Semicolons in JavaScript divide the community. Some prefer to use them always, no matter what. Others like to avoid them.

After using semicolons for years, in the fall of 2017 I decided to try avoiding them as needed, and I did set up Prettier to automatically remove semicolons from my code, unless there is a particular code construct that requires them.

Now I find it natural to avoid semicolons, I think the code looks better and it’s cleaner to read.

This is all possible because JavaScript does not strictly require semicolons. When there is a place where a semicolon was needed, it adds it behind the scenes.

The process that does this is called Automatic Semicolon Insertion.

It’s important to know the rules that power semicolons, to avoid writing code that will generate bugs because does not behave like you expect.

The rules of JavaScript Automatic Semicolon Insertion

The JavaScript parser will automatically add a semicolon when, during the parsing of the source code, it finds these particular situations:

  1. when the next line starts with code that breaks the current one (code can spawn on multiple lines)
  2. when the next line starts with a }, closing the current block
  3. when the end of the source code file is reached
  4. when there is a return statement on its own line
  5. when there is a break statement on its own line
  6. when there is a throw statement on its own line
  7. when there is a continue statement on its own line

Examples of code that does not do what you think

Based on those rules, here are some examples.

Take this:

const hey = 'hey'
const you = 'hey'
const heyYou = hey + ' ' + you

['h', 'e', 'y'].forEach((letter) => console.log(letter))

You’ll get the error Uncaught TypeError: Cannot read property 'forEach' of undefined because based on rule 1 JavaScript tries to interpret the code as

const hey = 'hey';
const you = 'hey';
const heyYou = hey + ' ' + you['h', 'e', 'y'].forEach((letter) => console.log(letter))

Such piece of code:

(1 + 2).toString()

prints "3".

const a = 1
const b = 2
const c = a + b
(a + b).toString()

instead raises a TypeError: b is not a function exception, because JavaScript tries to interpret it as

const a = 1
const b = 2
const c = a + b(a + b).toString()

Another example based on rule 4:

(() => {
  return
  {
    color: 'white'
  }
})()

You’d expect the return value of this immediately-invoked function to be an object that contains the color property, but it’s not. Instead, it’s undefined, because JavaScript inserts a semicolon after return.

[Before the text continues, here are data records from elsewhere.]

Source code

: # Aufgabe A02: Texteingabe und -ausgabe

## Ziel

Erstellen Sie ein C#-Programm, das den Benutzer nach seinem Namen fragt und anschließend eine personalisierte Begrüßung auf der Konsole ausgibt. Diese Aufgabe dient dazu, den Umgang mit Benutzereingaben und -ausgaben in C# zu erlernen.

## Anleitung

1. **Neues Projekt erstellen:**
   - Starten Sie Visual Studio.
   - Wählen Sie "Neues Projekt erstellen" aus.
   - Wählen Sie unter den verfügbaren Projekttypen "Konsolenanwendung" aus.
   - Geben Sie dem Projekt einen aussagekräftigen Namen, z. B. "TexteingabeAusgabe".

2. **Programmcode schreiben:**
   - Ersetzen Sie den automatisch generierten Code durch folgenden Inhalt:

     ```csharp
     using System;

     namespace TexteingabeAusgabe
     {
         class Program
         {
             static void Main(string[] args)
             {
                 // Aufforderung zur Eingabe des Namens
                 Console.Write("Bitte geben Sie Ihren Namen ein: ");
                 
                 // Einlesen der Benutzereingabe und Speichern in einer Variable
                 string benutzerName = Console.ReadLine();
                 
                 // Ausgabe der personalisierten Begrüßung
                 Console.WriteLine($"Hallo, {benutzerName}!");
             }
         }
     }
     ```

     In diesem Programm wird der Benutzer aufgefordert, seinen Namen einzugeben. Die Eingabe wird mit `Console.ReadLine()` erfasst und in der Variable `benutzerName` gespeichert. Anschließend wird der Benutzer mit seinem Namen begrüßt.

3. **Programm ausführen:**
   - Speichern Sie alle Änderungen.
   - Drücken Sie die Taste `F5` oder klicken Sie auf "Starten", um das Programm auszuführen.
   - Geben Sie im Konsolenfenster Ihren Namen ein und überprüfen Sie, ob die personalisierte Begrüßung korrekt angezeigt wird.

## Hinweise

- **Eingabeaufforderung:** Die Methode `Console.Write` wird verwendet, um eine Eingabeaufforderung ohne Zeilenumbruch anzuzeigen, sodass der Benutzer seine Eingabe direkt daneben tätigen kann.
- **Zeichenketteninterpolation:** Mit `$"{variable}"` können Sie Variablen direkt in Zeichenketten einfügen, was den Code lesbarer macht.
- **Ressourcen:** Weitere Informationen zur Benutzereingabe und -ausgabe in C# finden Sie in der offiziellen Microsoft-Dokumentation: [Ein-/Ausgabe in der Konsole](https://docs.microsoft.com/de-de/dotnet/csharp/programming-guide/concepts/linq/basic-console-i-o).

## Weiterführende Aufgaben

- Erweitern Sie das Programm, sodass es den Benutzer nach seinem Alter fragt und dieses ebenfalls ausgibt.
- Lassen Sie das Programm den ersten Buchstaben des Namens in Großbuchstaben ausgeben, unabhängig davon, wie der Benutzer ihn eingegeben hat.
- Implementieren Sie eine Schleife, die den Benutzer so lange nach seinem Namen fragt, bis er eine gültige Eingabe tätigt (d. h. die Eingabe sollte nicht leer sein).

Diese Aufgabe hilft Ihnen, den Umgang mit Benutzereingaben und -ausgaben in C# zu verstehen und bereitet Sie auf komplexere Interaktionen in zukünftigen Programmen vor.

Instead you should put the opening bracket right after return:

(() => {
  return {
    color: 'white'
  }
})()

You’d think this code shows ‘0’ in an alert:

1 + 1
-1 + 1 === 0 ? alert(0) : alert(2)

but it shows 2 instead, because JavaScript per rule 1 interprets it as:

1 + 1 -1 + 1 === 0 ? alert(0) : alert(2)

Conclusion

Be careful. Some people are very opinionated on semicolons. I don’t care honestly, the tool gives us the option not to use it, so we can avoid semicolons.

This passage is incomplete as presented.